Starosta Tarnogórski Józef Burdziak interweniuje u ministra w związku z sytuacją, jaka ma miejsce w Wielospecjalistycznym Szpitalu Powiatowym.
Od dłuższego czasu na linii prezes szpitala – starosta narasta konflikt.
— Od pewnego czasu działania obecnego, jednoosobowego zarządu szpitala w osobie pani Izabeli Paprotnej, pomimo mojego głośnego sprzeciwu, są prowadzone wbrew interesom szpitala i przede wszystkim dobru pacjentów, a śmiem nawet twierdzić, że mogą doprowadzić w niedługiej perspektywie do wrogiego przejęcia placówki — twierdzi Starosta.
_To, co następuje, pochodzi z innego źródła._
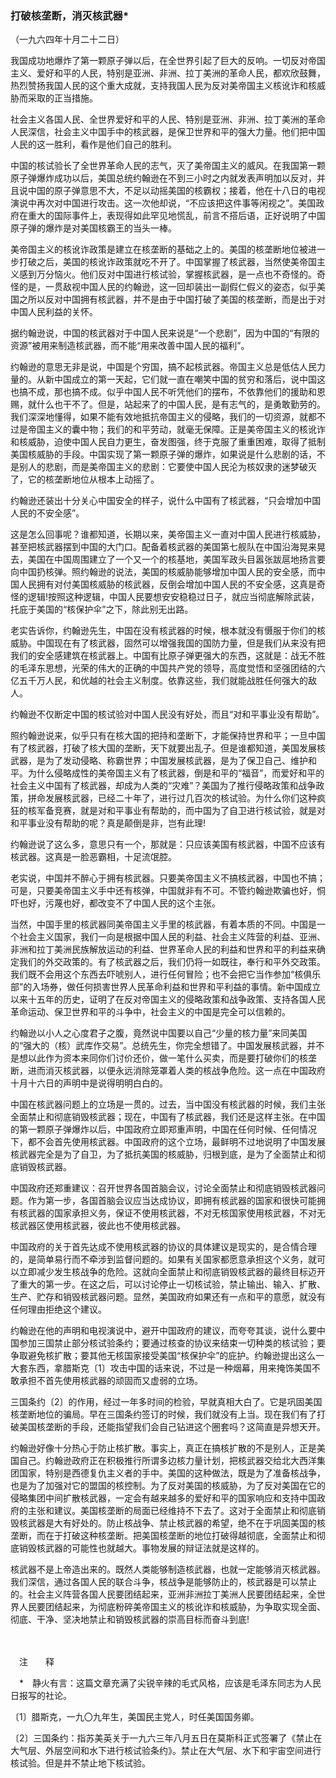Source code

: ### **打破核垄断，消灭核武器**\*

（一九六四年十月二十二日）

我国成功地爆炸了第一颗原子弹以后，在全世界引起了巨大的反响。一切反对帝国主义、爱好和平的人民，特别是亚洲、非洲、拉丁美洲的革命人民，都欢欣鼓舞，热烈赞扬我国人民的这个重大成就，支持我国人民为反对美帝国主义核讹诈和核威胁而采取的正当措施。

社会主义各国人民、全世界爱好和平的人民、特别是亚洲、非洲、拉丁美洲的革命人民深信，社会主义中国手中的核武器，是保卫世界和平的强大力量。他们把中国人民的这一胜利，看作是他们自己的胜利。

中国的核试验长了全世界革命人民的志气，灭了美帝国主义的威风。在我国第一颗原子弹爆炸成功以后，美国总统约翰逊在不到三小时之内就发表声明加以反对，并且说中国的原子弹意思不大，不足以动摇美国的核霸权；接着，他在十八日的电视演说中再次对中国进行攻击。这一次他却说，“不应该把这件事等闲视之”。美国政府在重大的国际事件上，表现得如此罕见地慌乱，前言不搭后语，正好说明了中国原子弹的爆炸是对美国核霸王的当头一棒。

美帝国主义的核讹诈政策是建立在核垄断的基础之上的。美国的核垄断地位被进一步打破之后，美国的核讹诈政策就吃不开了。中国掌握了核武器，当然使美帝国主义感到万分恼火。他们反对中国进行核试验，掌握核武器，是一点也不奇怪的。奇怪的是，一贯敌视中国人民的约翰逊，这一回却装出一副假仁假义的姿态，似乎美国之所以反对中国拥有核武器，并不是由于中国打破了美国的核垄断，而是出于对中国人民利益的关怀。

据约翰逊说，中国的核武器对于中国人民来说是“一个悲剧”，因为中国的“有限的资源”被用来制造核武器，而不能“用来改善中国人民的福利”。

约翰逊的意思无非是说，中国是个穷国，搞不起核武器。帝国主义总是低估人民力量的。从新中国成立的第一天起，它们就一直在嘲笑中国的贫穷和落后，说中国这也搞不成，那也搞不成。似乎中国人民不听凭他们的摆布，不依靠他们的援助和恩赐，就什么也干不了。但是，站起来了的中国人民，是有志气的，是勇敢勤劳的。我们深深地懂得，如果不能有效地抵抗帝国主义的侵略，我们的一切资源，就都不过是帝国主义的囊中物；我们的和平劳动，就毫无保障。正是美帝国主义的核讹诈和核威胁，迫使中国人民自力更生，奋发图强，终于克服了重重困难，取得了抵制美国核威胁的手段。中国实现了第一颗原子弹的爆炸，如果说是什么悲剧的话，不是别人的悲剧，而是美帝国主义的悲剧：它要使中国人民沦为核奴隶的迷梦破灭了，它的核垄断地位从根本上动摇了。

约翰逊还装出十分关心中国安全的样子，说什么中国有了核武器，“只会增加中国人民的不安全感”。

这是怎么回事呢？谁都知道，长期以来，美帝国主义一直对中国人民进行核威胁，甚至把核武器摆到中国的大门口。配备着核武器的美国第七舰队在中国沿海晃来晃去，美国在中国周围建立了一个又一个的核基地，美国军政头目嚣张跋扈地扬言要向中国扔核弹。照约翰逊的说法，美国的核威胁能够增加中国人民的安全感，而中国人民拥有对付美国核威胁的核武器，反倒会增加中国人民的不安全感，这真是奇怪的逻辑\!按照这种逻辑，中国人民要想安安稳稳过日子，就应当彻底解除武装，托庇于美国的“核保护伞”之下，除此别无出路。

老实告诉你，约翰逊先生，中国在没有核武器的时候，根本就没有慑服于你们的核威胁。中国现在有了核武器，固然可以增强我国的国防力量，但是我们从来没有把我们的安全感建筑在核武器上。中国有比原子弹更强大的东西，这就是：战无不胜的毛泽东思想，光荣的伟大的正确的中国共产党的领导，高度觉悟和坚强团结的六亿五千万人民，和优越的社会主义制度。依靠这些，我们就能战胜任何强大的敌人。

约翰逊不仅断定中国的核试验对中国人民没有好处，而且“对和平事业没有帮助”。

照约翰逊说来，似乎只有在核大国的把持和垄断下，才能保持世界和平；一旦中国有了核武器，打破了核大国的垄断，天下就要出乱子。但是谁都知道，美国发展核武器，是为了发动侵略、称霸世界；中国发展核武器，是为了保卫自己、维护和平。为什么侵略成性的美帝国主义有了核武器，倒是和平的“福音”，而爱好和平的社会主义中国有了核武器，却成为人类的“灾难”？美国为了推行侵略政策和战争政策，拼命发展核武器，已经二十年了，进行过几百次的核试验。为什么你们这种疯狂的核军备竞赛，就是对和平事业有帮助的，而中国为了自卫进行核试验，就是对和平事业没有帮助的呢？真是颠倒是非，岂有此理\!

约翰逊说了这么多，意思只有一个，那就是：只应该美国有核武器，中国不应该有核武器。这真是一脸恶霸相，十足流氓腔。

老实说，中国并不醉心于拥有核武器。只要美帝国主义不搞核武器，中国也不搞；可是，只要美帝国主义手中还有核弹，中国就非有不可。不管约翰逊欺骗也好，恫吓也好，污蔑也好，都改变不了中国人民的这个主张。

当然，中国手里的核武器同美帝国主义手里的核武器，有着本质的不同。中国是一个社会主义国家，我们一向是根据中国人民的利益、社会主义阵营的利益、亚洲、非洲和拉丁美洲民族解放运动的利益、世界革命人民的利益和世界和平的利益来确定我们的外交政策的。有了核武器之后，我们仍将一如既往，奉行和平外交政策。我们既不会用这个东西去吓唬别人，进行任何冒险；也不会把它当作参加“核俱乐部”的入场券，做任何损害世界人民革命利益和世界和平利益的事情。新中国成立以来十五年的历史，证明了在反对帝国主义的侵略政策和战争政策、支持各国人民革命运动、保卫世界和平的斗争中，社会主义的中国是完全可以信赖的。

约翰逊以小人之心度君子之腹，竟然说中国要以自己“少量的核力量”来同美国的“强大的（核）武库作交易”。总统先生，你完全想错了。中国发展核武器，并不是想以此作为资本来同你们讨价还价，做一笔什么买卖，而是要打破你们的核垄断，进而消灭核武器，以便永远消除笼罩着人类的核战争危险。这一点在中国政府十月十六日的声明中是说得明明白白的。

中国在核武器问题上的立场是一贯的。过去，当中国没有核武器的时候，我们主张全面禁止和彻底销毁核武器；现在，中国有了核武器，我们还是这样主张。在中国的第一颗原子弹爆炸以后，中国政府立即郑重声明，中国在任何时候、任何情况下，都不会首先使用核武器。中国政府的这个立场，最鲜明不过地说明了中国发展核武器完全是为了自卫，为了抵抗美国的核威胁，归根到底，是为了全面禁止和彻底销毁核武器。

中国政府还郑重建议：召开世界各国首脑会议，讨论全面禁止和彻底销毁核武器问题。作为第一步，各国首脑会议应当达成协议，即拥有核武器的国家和很快可能拥有核武器的国家承担义务，保证不使用核武器，不对无核国家使用核武器，不对无核武器区使用核武器，彼此也不使用核武器。

中国政府的关于首先达成不使用核武器的协议的具体建议是现实的，是合情合理的，是简单易行而不牵涉到监督问题的。如果有关国家都愿意承担这个义务，就可以立即减少发生核战争的危险。这就向全面禁止和彻底销毁核武器的最终目标迈开了重大的第一步。在这之后，可以讨论停止一切核试验，禁止输出、输入、扩散、生产、贮存和销毁核武器问题。显然，美国政府如果还有一点和平的意愿，就没有任何理由拒绝这个建议。

约翰逊在他的声明和电视演说中，避开中国政府的建议，而夸夸其谈，说什么要中国参加三国禁止部分核试验条约；要通过核查的协议来结束一切种类的核试验；要争取避免核扩散；要其他无核国家接受美国“核保护伞”的庇护。约翰逊提出这么一大套东西，拿腊斯克〔1〕攻击中国的话来说，不过是一种烟幕，用来掩饰美国不敢承担不首先使用核武器的顽固而又虚弱的立场。

三国条约〔2〕的作用，经过一年多时间的检验，早就真相大白了。它是巩固美国核垄断地位的骗局。早在三国条约签订的时候，我们就没有上当。现在我们有了打破美国核垄断的手段，还能指望我们会自己钻进这个圈套吗？这简直是异想天开。

约翰逊好像十分热心于防止核扩散。事实上，真正在搞核扩散的不是别人，正是美国自己。约翰逊政府正在积极推行所谓多边核力量计划，把核武器交给北大西洋集团国家，特别是西德复仇主义者的手中。美国的这种做法，既是为了准备核战争，也是为了加强对它的盟国的核控制。为了反对美国的核威胁，为了反对美国在它的侵略集团中间扩散核武器，一定会有越来越多的爱好和平的国家响应和支持中国政府的主张和建议。美国核垄断的局面已经维持不下去了。这对于全面禁止和彻底销毁核武器是大有好处的。防止核战争、禁止核武器的希望，绝不在于巩固美国的核垄断，而在于打破这种核垄断。把美国核垄断的地位打破得越彻底，全面禁止和彻底销毁核武器的可能性也就越大。事物发展的辩证法就是这样的。

核武器不是上帝造出来的。既然人类能够制造核武器，也就一定能够消灭核武器。我们深信，通过各国人民的联合斗争，核战争是能够防止的，核武器是可以禁止的。社会主义阵营各国人民要团结起来，亚洲非洲拉丁美洲人民要团结起来，全世界人民要团结起来，为彻底粉碎美帝国主义的核讹诈和核威胁，为争取实现全面、彻底、干净、坚决地禁止和销毁核武器的崇高目标而奋斗到底\!

　　

　注　　释　

　\*　静火有言：这篇文章充满了尖锐辛辣的毛式风格，应该是毛泽东同志为人民日报写的社论。

〔1〕腊斯克，一九〇九年生，美国民主党人，时任美国国务卿。

〔2〕三国条约：指苏美英关于一九六三年八月五日在莫斯科正式签署了《禁止在大气层、外层空间和水下进行核试验条约》。禁止在大气层、水下和宇宙空间进行核试验。但是并不禁止地下核试验。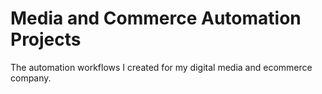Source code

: # Media and Commerce Automation Projects
The automation workflows I created for my digital media and ecommerce company.
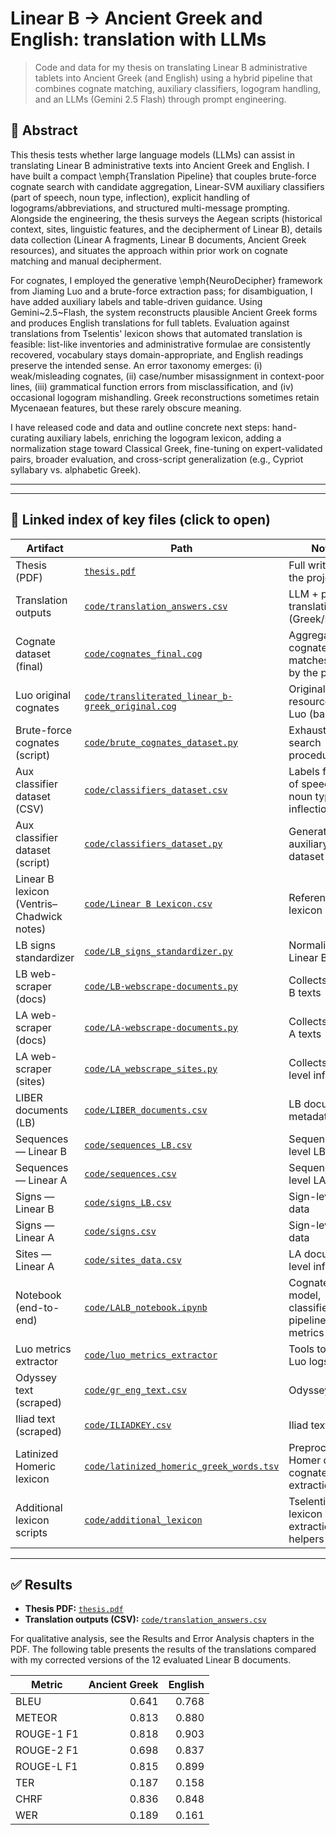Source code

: # Linear B → Ancient Greek and English: translation with LLMs

> Code and data for my thesis on translating Linear B administrative tablets into Ancient Greek (and English) using a hybrid pipeline that combines cognate matching, auxiliary classifiers, logogram handling, and an LLMs (Gemini 2.5 Flash) through prompt engineering.

## 📄 Abstract

This thesis tests whether large language models (LLMs) can assist in translating Linear B administrative texts into Ancient Greek and English.
I have built a compact \emph{Translation Pipeline} that couples brute-force cognate search with candidate aggregation, Linear-SVM auxiliary classifiers (part of speech, noun type, inflection), explicit handling of logograms/abbreviations, and structured multi-message prompting. Alongside the engineering, the thesis surveys the Aegean scripts (historical context, sites, linguistic features, and the decipherment of Linear B), details data collection (Linear A fragments, Linear B documents, Ancient Greek resources), and situates the approach within prior work on cognate matching and manual decipherment.

For cognates, I employed the generative \emph{NeuroDecipher} framework from Jiaming Luo and a brute-force extraction pass; for disambiguation, I have added auxiliary labels and table-driven guidance.
Using Gemini~2.5~Flash, the system reconstructs plausible Ancient Greek forms and produces English translations for full tablets.
Evaluation against translations from Tselentis' lexicon shows that automated translation is feasible: list-like inventories and administrative formulae are consistently recovered, vocabulary stays domain-appropriate, and English readings preserve the intended sense. An error taxonomy emerges: (i) weak/misleading cognates, (ii) case/number misassignment in context-poor lines, (iii) grammatical function errors from misclassification, and (iv) occasional logogram mishandling.
Greek reconstructions sometimes retain Mycenaean features, but these rarely obscure meaning.

I have released code and data and outline concrete next steps: hand-curating auxiliary labels, enriching the logogram lexicon, adding a normalization stage toward Classical Greek, fine-tuning on expert-validated pairs, broader evaluation, and cross-script generalization (e.g., Cypriot syllabary vs. alphabetic Greek).

---

---

## 🔗 Linked index of key files (click to open)

| Artifact | Path | Notes |
|---|---|---|
| Thesis (PDF) | [`thesis.pdf`](./thesis.pdf) | Full write-up of the project |
| Translation outputs | [`code/translation_answers.csv`](https://github.com/SirAlex01/LALB-DM-Project/tree/097d7a40728104790f3d2be6beaf02133a90ac16/translation_answers.csv) | LLM + pipeline translations (Greek/English) |
| Cognate dataset (final) | [`code/cognates_final.cog`](https://github.com/SirAlex01/LALB-DM-Project/tree/097d7a40728104790f3d2be6beaf02133a90ac16/cognates_final.cog) | Aggregated cognate matches used by the pipeline |
| Luo original cognates | [`code/transliterated_linear_b-greek_original.cog`](https://github.com/SirAlex01/LALB-DM-Project/tree/097d7a40728104790f3d2be6beaf02133a90ac16/transliterated_linear_b-greek_original.cog) | Original resource from Luo (baseline) |
| Brute-force cognates (script) | [`code/brute_cognates_dataset.py`](https://github.com/SirAlex01/LALB-DM-Project/tree/097d7a40728104790f3d2be6beaf02133a90ac16/brute_cognates_dataset.py) | Exhaustive search procedure |
| Aux classifier dataset (CSV) | [`code/classifiers_dataset.csv`](https://github.com/SirAlex01/LALB-DM-Project/tree/097d7a40728104790f3d2be6beaf02133a90ac16/classifiers_dataset.csv) | Labels for part of speech / noun type / inflection |
| Aux classifier dataset (script) | [`code/classifiers_dataset.py`](https://github.com/SirAlex01/LALB-DM-Project/tree/097d7a40728104790f3d2be6beaf02133a90ac16/classifiers_dataset.py) | Generates the auxiliary dataset |
| Linear B lexicon (Ventris–Chadwick notes) | [`code/Linear B Lexicon.csv`](<https://github.com/SirAlex01/LALB-DM-Project/tree/097d7a40728104790f3d2be6beaf02133a90ac16/Linear%20B%20Lexicon.csv>) | Reference lexicon |
| LB signs standardizer | [`code/LB_signs_standardizer.py`](https://github.com/SirAlex01/LALB-DM-Project/tree/097d7a40728104790f3d2be6beaf02133a90ac16/LB_signs_standardizer.py) | Normalizes Linear B signs |
| LB web-scraper (docs) | [`code/LB-webscrape-documents.py`](https://github.com/SirAlex01/LALB-DM-Project/tree/097d7a40728104790f3d2be6beaf02133a90ac16/LB-webscrape-documents.py) | Collects Linear B texts |
| LA web-scraper (docs) | [`code/LA-webscrape-documents.py`](https://github.com/SirAlex01/LALB-DM-Project/tree/097d7a40728104790f3d2be6beaf02133a90ac16/LA-webscrape-documents.py) | Collects Linear A texts |
| LA web-scraper (sites) | [`code/LA_webscrape_sites.py`](https://github.com/SirAlex01/LALB-DM-Project/tree/097d7a40728104790f3d2be6beaf02133a90ac16/LA_webscrape_sites.py) | Collects site-level info |
| LIBER documents (LB) | [`code/LIBER_documents.csv`](https://github.com/SirAlex01/LALB-DM-Project/tree/097d7a40728104790f3d2be6beaf02133a90ac16/LIBER_documents.csv) | LB document metadata |
| Sequences — Linear B | [`code/sequences_LB.csv`](https://github.com/SirAlex01/LALB-DM-Project/tree/097d7a40728104790f3d2be6beaf02133a90ac16/sequences_LB.csv) | Sequence-level LB data |
| Sequences — Linear A | [`code/sequences.csv`](https://github.com/SirAlex01/LALB-DM-Project/tree/097d7a40728104790f3d2be6beaf02133a90ac16/sequences.csv) | Sequence-level LA data |
| Signs — Linear B | [`code/signs_LB.csv`](https://github.com/SirAlex01/LALB-DM-Project/tree/097d7a40728104790f3d2be6beaf02133a90ac16/signs_LB.csv) | Sign-level LB data |
| Signs — Linear A | [`code/signs.csv`](https://github.com/SirAlex01/LALB-DM-Project/tree/097d7a40728104790f3d2be6beaf02133a90ac16/signs.csv) | Sign-level LA data |
| Sites — Linear A | [`code/sites_data.csv`](https://github.com/SirAlex01/LALB-DM-Project/tree/097d7a40728104790f3d2be6beaf02133a90ac16/sites_data.csv) | LA document-level info |
| Notebook (end-to-end) | [`code/LALB_notebook.ipynb`](https://github.com/SirAlex01/LALB-DM-Project/tree/097d7a40728104790f3d2be6beaf02133a90ac16/LALB_notebook.ipynb) | Cognate model, classifiers, pipeline, MT metrics |
| Luo metrics extractor | [`code/luo_metrics_extractor`](https://github.com/SirAlex01/LALB-DM-Project/tree/097d7a40728104790f3d2be6beaf02133a90ac16/luo_metrics_extractor) | Tools to parse Luo logs/plots |
| Odyssey text (scraped) | [`code/gr_eng_text.csv`](https://github.com/SirAlex01/LALB-DM-Project/tree/097d7a40728104790f3d2be6beaf02133a90ac16/gr_eng_text.csv) | Odyssey text |
| Iliad text (scraped) | [`code/ILIADKEY.csv`](https://github.com/SirAlex01/LALB-DM-Project/tree/097d7a40728104790f3d2be6beaf02133a90ac16/ILIADKEY.csv) | Iliad text |
| Latinized Homeric lexicon | [`code/latinized_homeric_greek_words.tsv`](https://github.com/SirAlex01/LALB-DM-Project/tree/097d7a40728104790f3d2be6beaf02133a90ac16/latinized_homeric_greek_words.tsv) | Preprocessed Homer data for cognates extraction |
| Additional lexicon scripts | [`code/additional_lexicon`](https://github.com/SirAlex01/LALB-DM-Project/tree/097d7a40728104790f3d2be6beaf02133a90ac16/additional_lexicon) | Tselentis' lexicon extraction helpers |

---

## ✅ Results

- **Thesis PDF:** [`thesis.pdf`](./thesis.pdf)  
- **Translation outputs (CSV):** [`code/translation_answers.csv`](https://github.com/SirAlex01/LALB-DM-Project/tree/097d7a40728104790f3d2be6beaf02133a90ac16/translation_answers.csv)  

[comment]: <> (- **Presentation**: [`presentation.pdf`] etc.)


For qualitative analysis, see the Results and Error Analysis chapters in the PDF.
The following table presents the results of the translations compared with my corrected versions of the 12 evaluated Linear B documents.

| Metric     | Ancient Greek | English |
| ---------- | ------------: | ------: |
| BLEU       |         0.641 |   0.768 |
| METEOR     |         0.813 |   0.880 |
| ROUGE-1 F1 |         0.818 |   0.903 |
| ROUGE-2 F1 |         0.698 |   0.837 |
| ROUGE-L F1 |         0.815 |   0.899 |
| TER        |         0.187 |   0.158 |
| CHRF       |         0.836 |   0.848 |
| WER        |         0.189 |   0.161 |
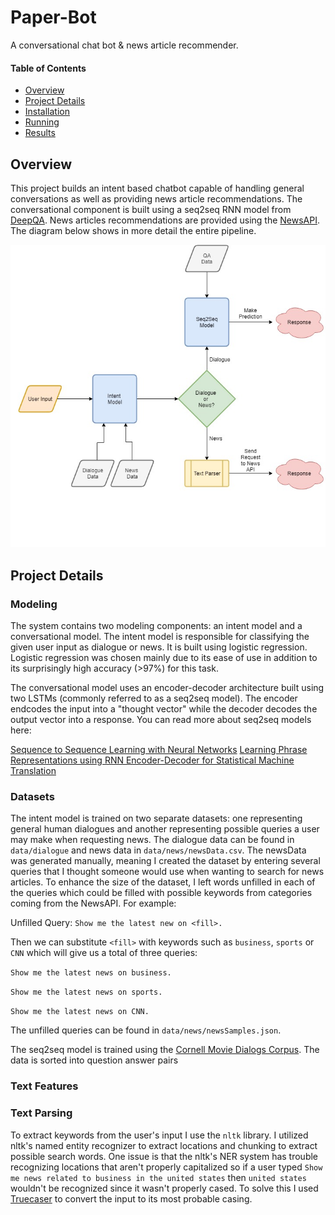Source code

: # Paper-Bot
A conversational chat bot &amp; news article recommender.

#### Table of Contents
* [Overview](#overview)
* [Project Details](#details)
* [Installation](#installation)
* [Running](#running)
* [Results](#results)

## Overview

This project builds an intent based chatbot capable of handling general conversations as well as providing news article recommendations. The conversational component is built using a seq2seq RNN model from [DeepQA](https://github.com/Conchylicultor/DeepQA). News articles recommendations are provided using the [NewsAPI](https://newsapi.org/). The diagram below shows in more detail the entire pipeline.

![alt tag](pipeline.jpg)

## Project Details

### Modeling

The system contains two modeling components: an intent model and a conversational model. The intent model is responsible for classifying the given user input as dialogue or news. It is built using logistic regression. Logistic regression was chosen mainly due to its ease of use in addition to its surprisingly high accuracy (>97%) for this task. 

The conversational model uses an encoder-decoder architecture built using two LSTMs (commonly referred to as a seq2seq model). The encoder endcodes the input into a "thought vector" while the decoder decodes the output vector into a response. You can read more about seq2seq models here: 

[Sequence to Sequence Learning with Neural Networks](https://arxiv.org/abs/1409.3215)
[Learning Phrase Representations using RNN Encoder-Decoder for Statistical Machine Translation](https://arxiv.org/abs/1406.1078)

### Datasets

The intent model is trained on two separate datasets: one representing general human dialogues and another representing possible queries a user may make when requesting news. The dialogue data can be found in `data/dialogue` and news data in `data/news/newsData.csv`. The newsData was generated manually, meaning I created the dataset by entering several queries that I thought someone would use when wanting to search for news articles. To enhance the size of the dataset, I left words unfilled in each of the queries which could be filled with possible keywords from categories coming from the NewsAPI. For example:

Unfilled Query: `Show me the latest new on <fill>.`

Then we can substitute `<fill>` with keywords such as `business`, `sports` or `CNN` which will give us a total of three queries:

`Show me the latest news on business.`

`Show me the latest news on sports.`

`Show me the latest news on CNN.`

The unfilled queries can be found in  `data/news/newsSamples.json`.

The seq2seq model is trained using the [Cornell Movie Dialogs Corpus](http://www.cs.cornell.edu/~cristian/Cornell_Movie-Dialogs_Corpus.html). The data is sorted into question answer pairs 

### Text Features



### Text Parsing
To extract keywords from the user's input I use the `nltk` library. I utilized nltk's named entity recognizer to extract locations and chunking to extract possible search words. One issue is that the nltk's NER system has trouble recognizing locations that aren't properly capitalized so if a user typed `Show me news related to business in the united states` then `united states` wouldn't be recognized since it wasn't properly cased. To solve this I used [Truecaser](https://github.com/nreimers/truecaser) to convert the input to its most probable casing.
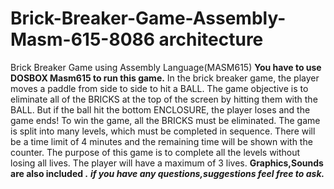 # Brick-Breaker-Game-Assembly-Masm-615-8086 architecture
Brick Breaker Game using Assembly Language(MASM615)
**You have to use DOSBOX Masm615 to run this game.**
In the brick breaker game, the player moves a paddle from side to side to hit a BALL. The game
objective is to eliminate all of the BRICKS at the top of the screen by hitting them with the BALL.
But if the ball hit the bottom ENCLOSURE, the player loses and the game ends! To win the game,
all the BRICKS must be eliminated. The game is split into many levels, which must be completed
in sequence. There will be a time limit of 4 minutes and the remaining time will be shown with the
counter. The purpose of this game is to complete all the levels without losing all lives. The player
will have a maximum of 3 lives.
**Graphics,Sounds are also included .**
**_if you have any questions,suggestions feel free to ask._**
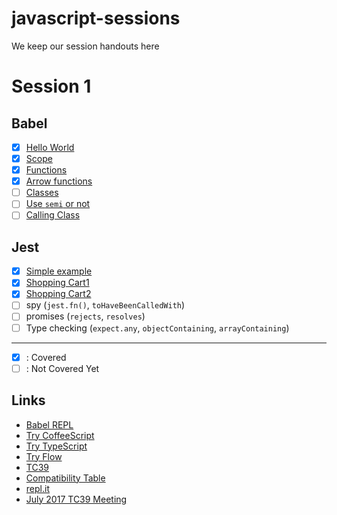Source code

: # javascript-sessions
We keep our session handouts here

# Session 1

## Babel
- [X] [Hello World](https://repl.it/JeIp/1)
- [X] [Scope](https://repl.it/JeK9/2)
- [X] [Functions](https://repl.it/JeLk/0)
- [X] [Arrow functions](https://repl.it/JeLh/0)
- [ ] [Classes](https://repl.it/JcZi/5)
- [ ] [Use `semi` or not](https://repl.it/Jc2l/0)
- [ ] [Calling Class](https://repl.it/Jf4a/1)

## Jest
- [X] [Simple example](https://repl.it/JfYM/6)
- [X] [Shopping Cart1](https://repl.it/Jf1c/2)
- [X] [Shopping Cart2](https://repl.it/JfZ9/5)
- [ ] spy (`jest.fn()`, `toHaveBeenCalledWith`)
- [ ] promises (`rejects`, `resolves`)
- [ ] Type checking (`expect.any`, `objectContaining`, `arrayContaining`)

----
- [X] : Covered
- [ ] : Not Covered Yet

## Links
- [Babel REPL](https://babeljs.io/repl)
- [Try CoffeeScript](http://decaffeinate-project.org/repl/)
- [Try TypeScript](http://www.typescriptlang.org/play/)
- [Try Flow](https://flow.org/try/)
- [TC39](https://github.com/tc39/ecma262#ecmascript)
- [Compatibility Table](http://kangax.github.io/compat-table/es6/)
- [repl.it](https://repl.it)
- [July 2017 TC39 Meeting](https://github.com/babel/proposals/issues/19)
Z jego zarzutami nie zgadza się prezes. Twierdzi, że dopiero za czasów jej prezesury szpital zaczął przynosić zyski. Wcześniej był zadłużony. Za prezes murem stoją pracownicy.
Z kolei starosta zarzuca prezes Paprotnej zaniechania, które pozbawiły szpital w ostatnim czasie około 12 mln złotych, głównie ze środków WFOŚiGW i Ministerstwa Zdrowia. Ponadto starosta zarzuca prezes zadłużanie szpitala na wysoki procent w instytucji parabankowej, co jego zdaniem może doprowadzić do przejęcia szpitala.
Właścicielem szpitala jest powiat tarnogórski, placówka zatrudnia blisko 600 osób.